Details

    • Type: Task Task
    • Status: Closed
    • Priority: Major Major
    • Resolution: Fixed
    • Fix Version/s: 10.0.4
    • Labels:
      None
    • Global Rank:
      26

      Description

      Global transaction ID

      The purpose of Global transaction ID (GTID) is to make slave position
      independent of internal details of master's binlog (file name, file
      offset). This allows a simpler switch of a slave to a new master, as the
      current slave position is valid on the new master as well as the old.

      The GTID is some kind of a tag, that is attached to every transaction. The
      point is — it must be globally unique, it must go into the binary log together
      with the transaction itself, it must be replicated to slaves, and it must be
      preserved when a transaction is applied on the slave. That is no matter how
      many slaves the transaction was replicated through (in a complex replication
      graph), on every slave and in all binary logs on slaves the transaction should
      have the same GTID.

      As part of this task, we will also make the slave replication state crash safe
      (can be recovered after a crash in a transactionally safe way).

      Gtid_log_event

      A global trasaction id is a pair (server_id, seq_no). The server_id already exists
      to identify events originating at different servers. The seq_no is new, it is
      a 64-bit unsigned integer that increases monotonically (not necessarily
      without holes) at each commit on the master.

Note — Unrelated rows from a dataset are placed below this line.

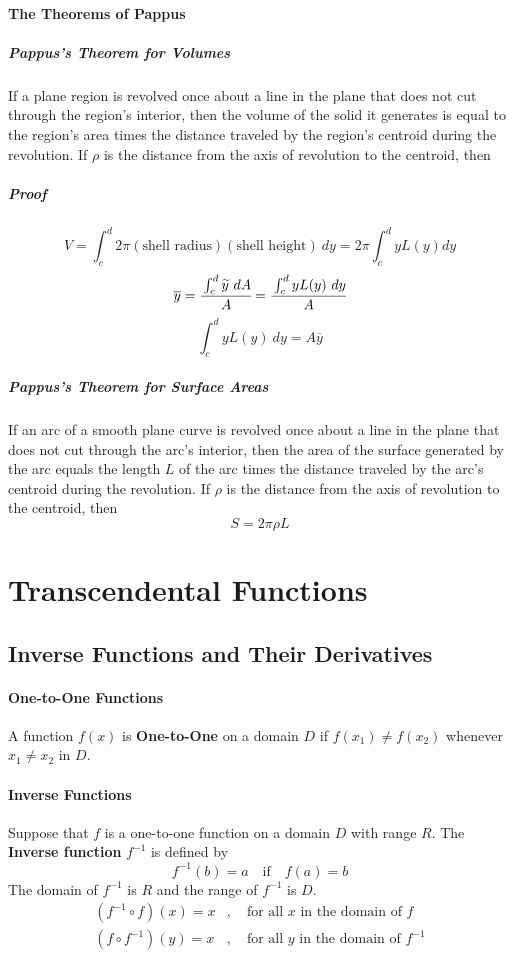 \documentclass{article}
\begin{document}
            \paragraph{The Theorems of Pappus}
                \subparagraph{Pappus's Theorem for Volumes}If  a  plane  region  is  revolved  once about a line in the plane that does not cut through the region’s interior, then the volume of the solid it generates is equal to the region’s area times the distance traveled by the region’s centroid during the revolution. If $\rho$ is the distance from the axis of revolution to the centroid, then
                \subparagraph{Proof} 
                \[V=\int_c^d 2\pi (\text{shell radius})(\text{shell height})\ dy=2\pi \int_c^d yL(y) dy\]
                \[\overline{y}=\cfrac{\int_c^d \widetilde{y}\ dA}{A}=\cfrac{\int_c^d yL(y)\ dy}{A}\]
                \[\int_{c}^{d} yL(y)\ dy =A \overline{y}\]
                \subparagraph{Pappus's Theorem for Surface Areas}  If  an  arc  of  a  smooth  plane curve is revolved once about a line in the plane that does not cut through the  arc’s  interior,  then  the  area  of  the  surface  generated  by  the  arc  equals  the  length $L$  of  the  arc  times  the  distance  traveled  by  the  arc’s  centroid  during  the  revolution. If $\rho$ is the distance from the axis of revolution to the centroid, then
                \[S=2\pi \rho L\]
    
    \newpage
    \section{Transcendental Functions} 
        \subsection{Inverse Functions and Their Derivatives}
            \paragraph{One-to-One Functions}
            A function $f(x)$ is \textbf{One-to-One} on a domain $D$ if $f(x_1)\ne f(x_2)$ whenever $x_1\ne x_2$ in $D$.
            \paragraph{Inverse Functions}
            Suppose that $f$ is a one-to-one function on a domain $D$ with range $R$. The \textbf{Inverse function} $f^{-1}$ is defined by
            \[f^{-1}(b)=a\quad \text{if}\quad f(a)=b\] 
            The domain of $f^{-1}$ is $R$ and the range of $f^{-1}$ is $D$.
            \begin{equation}
                \begin{aligned}
                    (f^{-1}\circ f)(x)=x&,\quad \text{for all $x$ in the domain of $f$}\\
                    (f\circ f^{-1})(y)=x&,\quad \text{for all $y$ in the domain of $f^{-1}$}\\
                \end{aligned}
            \end{equation}
\end{document}
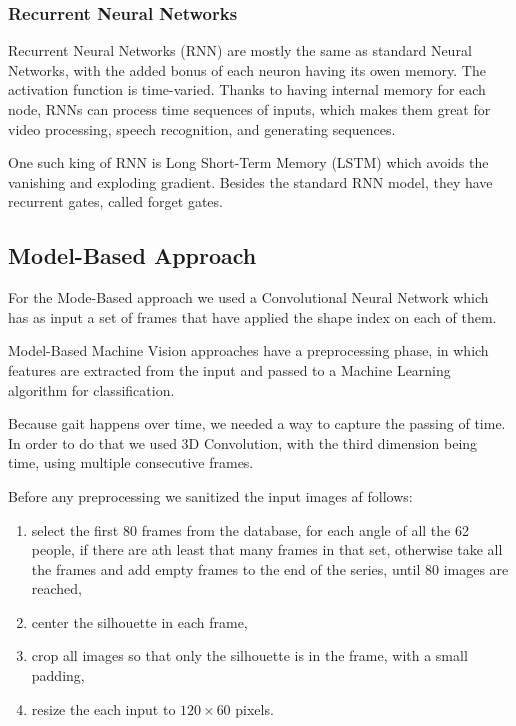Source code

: \documentclass[12pt]{article}
\theoremstyle{definition}
\begin{document}
	\subsubsection{Recurrent Neural Networks}

	Recurrent Neural Networks (RNN) are mostly the same as standard Neural Networks, with the added bonus of each neuron having its owen memory. The activation function is time-varied. Thanks to having internal memory for each node, RNNs can process time sequences of inputs, which makes them great for video processing, speech recognition, and generating sequences.

	One such king of RNN is Long Short-Term Memory (LSTM) \cite{lstm} which avoids the vanishing and exploding gradient. Besides the standard RNN model, they have recurrent gates, called forget gates.


	\subsection{Model-Based Approach}

	For the Mode-Based approach we used a Convolutional Neural Network which has as input a set of frames that have applied the shape index on each of them.

	Model-Based Machine Vision approaches have a preprocessing phase, in which features are extracted from the input and passed to a Machine Learning algorithm for classification.

	Because gait happens over time, we needed a way to capture the passing of time. In order to do that we used 3D Convolution, with the third dimension being time, using multiple consecutive frames.

	Before any preprocessing we sanitized the input images af follows:
	\begin{enumerate}
		\item select the first 80 frames from the database, for each angle of all the 62 people, if there are ath least that many frames in that set, otherwise take all the frames and add empty frames to the end of the series, until 80 images are reached,
		\item center the silhouette in each frame,
		\item crop all images so that only the silhouette is in the frame, with a small padding,
		\item resize the each input to $120 \times 60$ pixels.
	\end{enumerate}
\end{document}
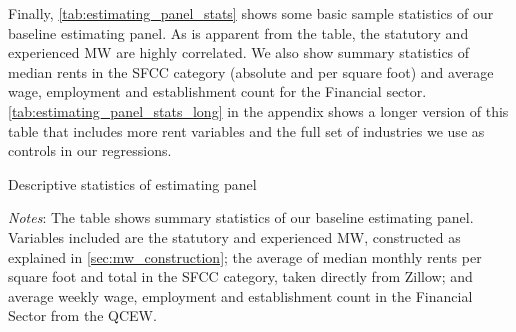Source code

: Finally, \autoref{tab:estimating_panel_stats} shows some basic sample statistics of our 
baseline estimating panel. As is apparent from the table, the statutory and experienced
MW are highly correlated. We also show summary statistics of median rents in the SFCC 
category (absolute and per square foot) and average wage, employment and establishment 
count for the Financial sector. \autoref{tab:estimating_panel_stats_long} in the appendix 
shows a longer version of this table that includes more rent variables and the full set
of industries we use as controls in our regressions.

\begin{table}[h!]
	\caption{Descriptive statistics of estimating panel}
	\centering
	\label{tab:estimating_panel_stats}    
	
	\begin{minipage}{0.95\textwidth} \footnotesize
		\vspace{3mm} 
		\textit{Notes}: The table shows summary statistics of our baseline estimating panel.
		Variables included are the statutory and experienced MW, constructed as explained in
		\autoref{sec:mw_construction}; the average of median monthly rents per square foot 
		and total in the SFCC category, taken directly from Zillow; and average weekly wage, 
		employment and establishment count in the Financial Sector from the QCEW.
	\end{minipage}
\end{table}
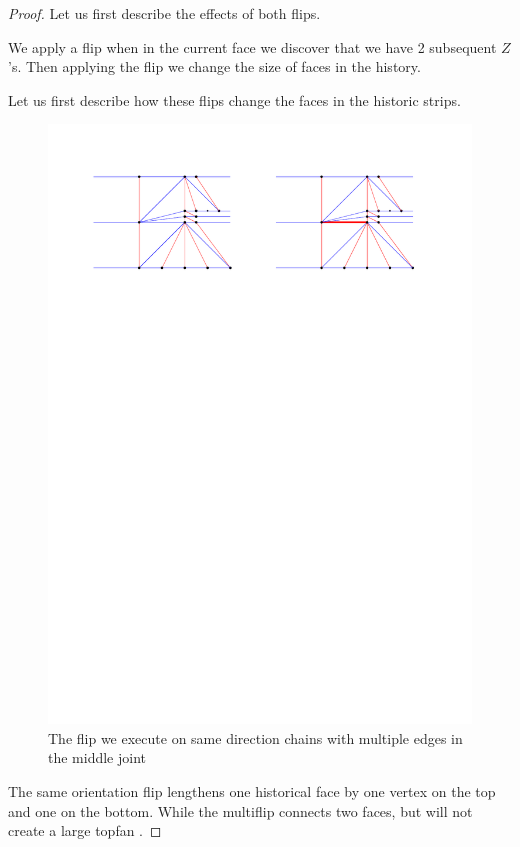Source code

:   \begin{proof}
    Let us first describe the effects of both flips.

    We apply a flip when in the current face we discover that we have 2 subsequent $Z$'s. Then applying the flip we change the size of faces in the history. 

    Let us first describe how these flips change the faces in the historic strips.
  \begin{figure}[h]
    \centering
    \includegraphics[width =\textwidth]{unifiedAlgo/img/post/sameMultiFlip}
    \caption{The flip we execute on same direction chains with multiple edges in the middle joint}
    \label{fig:uni:sameMultiFlip}
  \end{figure}
    The same orientation flip lengthens one historical face by one vertex on the top and one on the bottom. While the multiflip connects two faces, but will not create a large topfan .


\end{proof}
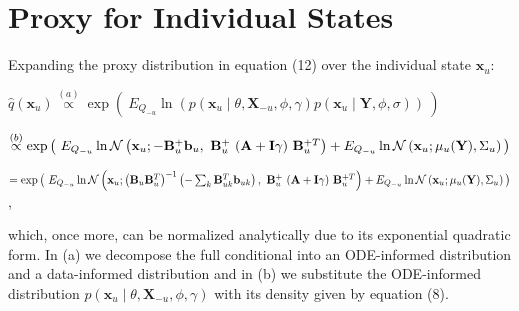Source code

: \section{Proxy for Individual States}
\begin{par}
Expanding the proxy distribution in equation (12) over the individual state $\mathbf{x}_u$:
\end{par} \vspace{1em}
\begin{par}
$\hat{q}(\mathbf{x}_u) \stackrel{(a)}{\propto} \exp \left( ~ E_{Q_{-u}}  \ln ( p(\mathbf{x}_u \mid \theta, \mathbf{X}_{-u},\phi,\gamma) p(\mathbf{x}_u \mid\mathbf{Y},\phi,\sigma) ) ~ \right)$
\end{par} \vspace{1em}
\begin{par}
$\stackrel{(b)}{\propto} \exp\big( ~ E_{Q_{-u}} \ln \mathcal{N}\left(\mathbf{x}_u ; -\mathbf{B}_{u}^+ \mathbf{b}_u, ~\mathbf{B}_u^{+} ~ (\mathbf{A} + \mathbf{I}\gamma) ~ \mathbf{B}_u^{+T} \right) + E_{Q_{-u}} \ln \mathcal{N}\left(\mathbf{x}_u ; \boldmath\mu_u(\mathbf{Y}), \Sigma_u \right) \big)$
\end{par} \vspace{1em}
\begin{par}
$= \exp\big( ~ E_{Q_{-u}} \ln \mathcal{N}\left(\mathbf{x}_u ; \left( \mathbf{B}_{u} \mathbf{B}_{u}^T \right)^{-1} \left( - \sum_k \mathbf{B}_{uk}^T \mathbf{b}_{uk} \right), ~\mathbf{B}_{u}^{+} ~ (\mathbf{A} + \mathbf{I}\gamma) ~ \mathbf{B}_u^{+T} \right) + E_{Q_{-u}} \ln \mathcal{N}\left(\mathbf{x}_u ; \boldmath\mu_u(\mathbf{Y}), \Sigma_u \right) \big)$,
\end{par} \vspace{1em}
\begin{par}
which, once more, can be normalized analytically due to its exponential quadratic form. In (a) we decompose the full conditional into an ODE-informed distribution and a data-informed distribution and in (b) we substitute the ODE-informed distribution $p(\mathbf{x}_u \mid \theta, \mathbf{X}_{-u},\phi,\gamma)$ with its density given by equation (8).
\end{par} 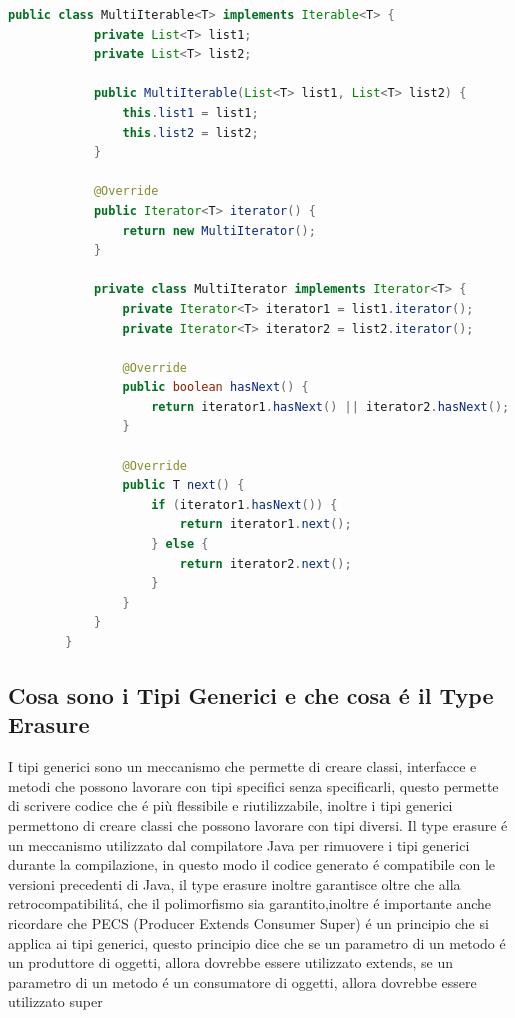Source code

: \documentclass[11pt]{article}
\begin{document}
    \begin{lstlisting}[language=Java]
        public class MultiIterable<T> implements Iterable<T> {
            private List<T> list1;
            private List<T> list2;

            public MultiIterable(List<T> list1, List<T> list2) {
                this.list1 = list1;
                this.list2 = list2;
            }

            @Override
            public Iterator<T> iterator() {
                return new MultiIterator();
            }

            private class MultiIterator implements Iterator<T> {
                private Iterator<T> iterator1 = list1.iterator();
                private Iterator<T> iterator2 = list2.iterator();

                @Override
                public boolean hasNext() {
                    return iterator1.hasNext() || iterator2.hasNext();
                }

                @Override
                public T next() {
                    if (iterator1.hasNext()) {
                        return iterator1.next();
                    } else {
                        return iterator2.next();
                    }
                }
            }
        }
    \end{lstlisting}
    \subsection{Cosa sono i Tipi Generici e che cosa é il Type Erasure}
    I tipi generici sono un meccanismo che permette di creare classi, interfacce e metodi che possono lavorare con tipi specifici senza specificarli,
    questo permette di scrivere codice che é più flessibile e riutilizzabile, inoltre i tipi generici permettono di creare classi che possono lavorare con tipi diversi.
    Il type erasure é un meccanismo utilizzato dal compilatore Java per rimuovere i tipi generici durante la compilazione, in questo modo il codice generato é compatibile con le versioni precedenti di Java,
    il type erasure inoltre garantisce oltre che alla retrocompatibilitá, che il polimorfismo sia garantito,inoltre é importante anche ricordare che PECS (Producer Extends Consumer Super) é un principio che si applica ai tipi generici,
    questo principio dice che se un parametro di un metodo é un produttore di oggetti, allora dovrebbe essere utilizzato extends, se un parametro di un metodo é un consumatore di oggetti, allora dovrebbe essere utilizzato super
\end{document}
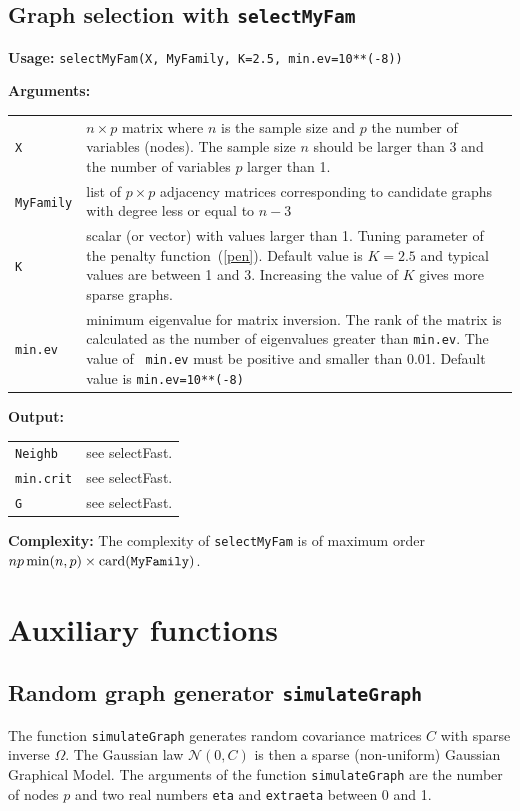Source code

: \documentclass[noinfoline]{imsart}
\begin{document}
\newpage
\subsection{Graph selection with \mbox{{\tt selectMyFam}}}
{\bf Usage:} {\tt selectMyFam(X, MyFamily, K=2.5, min.ev=10**(-8))}
\medskip

{\bf Arguments:}\smallskip

 \begin{tabular}{lp{13cm}}
 {\tt X} & $n\times p$ matrix where $n$ is the sample size and $p$ the number of variables (nodes). The sample size $n$ should be larger than 3 and the number of variables $p$ larger than 1.\\
{\tt MyFamily}	& list of $p\times p$ adjacency matrices corresponding to candidate graphs with degree less or equal to $n-3$\\
{\tt K} & scalar (or vector) with values larger than 1. Tuning parameter of the penalty function~(\ref{pen}). Default value is $K=2.5$ and typical values are between 1 and 3. Increasing the value of $K$ gives more sparse graphs. \\
{\tt min.ev} &	 minimum eigenvalue for matrix inversion.  The rank of the matrix is calculated as the
  number of eigenvalues greater than {\tt min.ev}. The value of {\tt
    min.ev} must be positive and smaller than 0.01. Default value is {\tt min.ev=10**(-8)}
   \end{tabular}
\medskip

{\bf Output:}\smallskip

 \begin{tabular}{lp{13cm}}
 {\tt Neighb}& see selectFast.\\
 {\tt min.crit}& see selectFast.\\
 {\tt G}& see selectFast.
 \end{tabular}
\medskip

{\bf Complexity:}
The complexity of \mbox{{\tt selectMyFam}} is of maximum order $np\min(n,p)\times\textrm{card}({\tt MyFamily})$.











\section{Auxiliary functions}
\subsection{Random graph generator {\tt simulateGraph}}
The function {\tt simulateGraph} generates random covariance matrices $C$ with sparse inverse $\Omega$. The Gaussian law $\mathcal{N}(0,C)$ is then a sparse (non-uniform) Gaussian Graphical Model. The arguments of the function \mbox{{\tt simulateGraph}} are the number of nodes $p$ and two real numbers {\tt eta} and {\tt extraeta} between 0 and 1.\smallskip
\end{document}
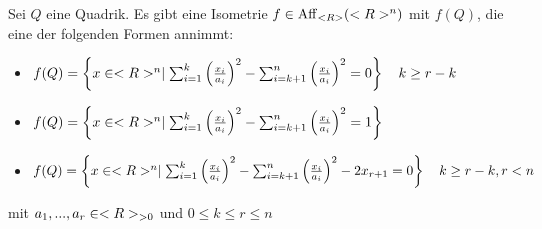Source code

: \begin{theorem}
	Sei $Q$ eine Quadrik. Es gibt eine Isometrie $f\in\operatorname{Aff}_{<R>}(<R>^n)$ mit $f(Q)$, die eine der folgenden Formen annimmt:
	\begin{itemize}
		\item $f(Q)=\left\lbrace x\in<R>^n\mid \sum_{i=1}^k \left( \frac{x_i}{a_i}\right)^2 -\sum_{i=k+1}^{n} \left( \frac{x_i}{a_i}\right)^2=0\right\rbrace \quad k\ge r-k\notag$
		\item $f(Q)=\left\lbrace x\in<R>^n\mid \sum_{i=1}^k \left( \frac{x_i}{a_i}\right)^2 -\sum_{i=k+1}^{n} \left( \frac{x_i}{a_i}\right)^2=1\right\rbrace\notag$
		\item $f(Q)=\left\lbrace x\in<R>^n\mid \sum_{i=1}^k \left( \frac{x_i}{a_i}\right)^2 -\sum_{i=k+1}^{n} \left( \frac{x_i}{a_i}\right)^2-2x_{r+1}=0\right\rbrace \quad k\ge r-k, r<n\notag$
	\end{itemize}
	mit $a_1,...,a_r\in<R>_{>0}$ und $0\le k\le r\le n$
\end{theorem}
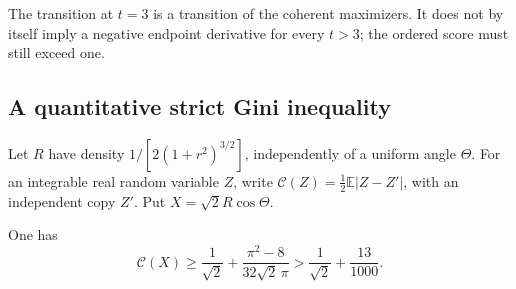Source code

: The transition at \(t=3\) is a transition of the coherent maximizers.
It does not by itself imply a negative endpoint derivative for every
\(t>3\); the ordered score must still exceed one.

\subsection{A quantitative strict Gini inequality}

Let \(R\) have density \(1/[2(1+r^2)^{3/2}]\), independently of a
uniform angle \(\Theta\). For an integrable real random variable \(Z\),
write \(\mathcal C(Z)=\tfrac12\mathbb E|Z-Z'|\), with an independent
copy \(Z'\). Put \(X=\sqrt2R\cos\Theta\).

\begin{lemma}\label{mf:strong-gini}
One has
\begin{equation}\label{mf:gini-gain}
 \mathcal C(X)\ge\frac1{\sqrt2}
             +\frac{\pi^2-8}{32\sqrt2\,\pi}
             >\frac1{\sqrt2}+\frac{13}{1000}.
\end{equation}
\end{lemma}
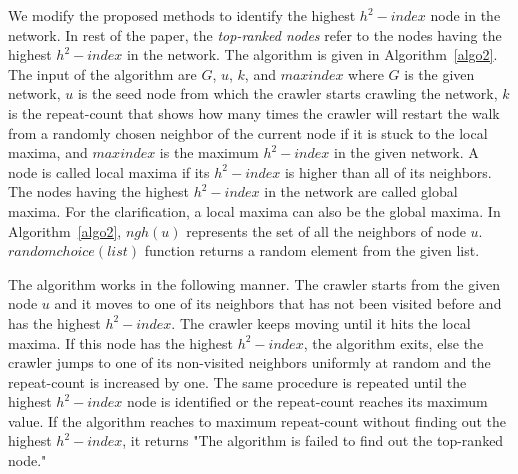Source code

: \documentclass[12pt,3p]{article}
\begin{document}
We modify the proposed methods to identify the highest $h^2-index$ node in the network. In rest of the paper, the \textit{top-ranked nodes} refer to the nodes having the highest $h^2-index$ in the network. The algorithm is given in Algorithm~\ref{algo2}. The input of the algorithm are $G$, $u$, $k$, and $maxindex$ where $G$ is the given network, $u$ is the seed node from which the crawler starts crawling the network, $k$ is the repeat-count that shows how many times the crawler will restart the walk from a randomly chosen neighbor of the current node if it is stuck to the local maxima, and $maxindex$ is the maximum $h^2-index$ in the given network. A node is called local maxima if its $h^2-index$ is higher than all of its neighbors. The nodes having the highest $h^2-index$ in the network are called global maxima. For the clarification, a local maxima can also be the global maxima. In Algorithm~\ref{algo2}, $ngh(u)$ represents the set of all the neighbors of node $u$. $randomchoice(list)$ function returns a random element from the given list. 

The algorithm works in the following manner. 
The crawler starts from the given node $u$ and it moves to one of its neighbors that has not been visited before and has the highest $h^2-index$. The crawler keeps moving until it hits the local maxima. If this node has the highest $h^2-index$, the algorithm exits, else the crawler jumps to one of its non-visited neighbors uniformly at random and the repeat-count is increased by one. The same procedure is repeated until the highest $h^2-index$ node is identified or the repeat-count reaches its maximum value. If the algorithm reaches to maximum repeat-count without finding out the highest $h^2-index$, it returns "The algorithm is failed to find out the top-ranked node."  %
\end{document}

      Every binlog event group (eg. transaction, DDL, non-transactional statement)
      is annotated with its global transaction id. Most event groups are already
      bracketed with BEGIN/COMMIT events. We replace the BEGIN event with a new
      Gtid_Log_Event event. This event contains the seq_no of the global transaction
      id for the following event group (the server_id is stored in the event header
      of every event). We also include some flag bits.

      On the slave, the Gtid_Log_Event is applied like the BEGIN query
      event. However, the seq_no from the event is remembered, and preserved when
      the replicated event is binlogged, just like server_id currently is. A session
      variable pseudo_seq_no is introduced (requires SUPER to change) to similarly
      override seq_no, and used by mysqlbinlog to preserve gtid for
      mysqlbinlog|mysql style binlog apply.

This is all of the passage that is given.